Now a Grammy-nominated songwriter for his work on Kanye West’s “All Day,” Mensa is being heralded for the personal subject matter of his new project which, despite being only seven tracks long, manages to dose listeners with a full serving of reflections on life, its struggles, and its victories. That vulnerability is on full display on the E.P.’s title track, a bold look into the psyche of an artist who admits he isn’t perfect in the very first bar. He details his foray into fame at a young age, the vices that came along with it, and a particularly dark incident in which he “ended up in the closet with my hands around her neck.” In admitting that he was “too proud to apologize,” Mensa paints an image that is often not conjured up in Rap music – that of a man whose shortcomings lead him to act in shameful ways. For the video, it is just Vic—rapping his own reality, giving Heads a glimpse into his own life and times.
“There’s Alot Going On” is a searingly intimate track that includes references to drowning, addiction, psychosis, depression, and suicide.
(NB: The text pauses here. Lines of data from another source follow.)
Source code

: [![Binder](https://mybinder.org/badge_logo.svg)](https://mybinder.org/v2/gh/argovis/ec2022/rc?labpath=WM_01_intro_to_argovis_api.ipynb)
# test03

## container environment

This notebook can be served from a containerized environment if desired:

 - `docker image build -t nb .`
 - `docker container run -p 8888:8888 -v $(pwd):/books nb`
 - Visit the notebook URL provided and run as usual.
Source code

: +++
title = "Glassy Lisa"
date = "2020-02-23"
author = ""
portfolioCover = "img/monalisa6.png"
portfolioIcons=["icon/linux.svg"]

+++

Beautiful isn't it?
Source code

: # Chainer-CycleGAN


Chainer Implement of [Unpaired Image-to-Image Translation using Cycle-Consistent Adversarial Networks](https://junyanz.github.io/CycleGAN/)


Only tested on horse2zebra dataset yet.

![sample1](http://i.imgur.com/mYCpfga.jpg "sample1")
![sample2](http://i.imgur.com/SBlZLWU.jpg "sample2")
For those reasons, it may be one of the most relatable tracks of his career. After all, vulnerabilities are part of our composition. Earlier today (June 6), Mensa joined The Breakfast Club to discuss the song, EP and where his thoughts are these days. During his time on the show, the MC displayed his vulnerabilities and how he parlayed them into work meant to enlighten, engage, and uplift.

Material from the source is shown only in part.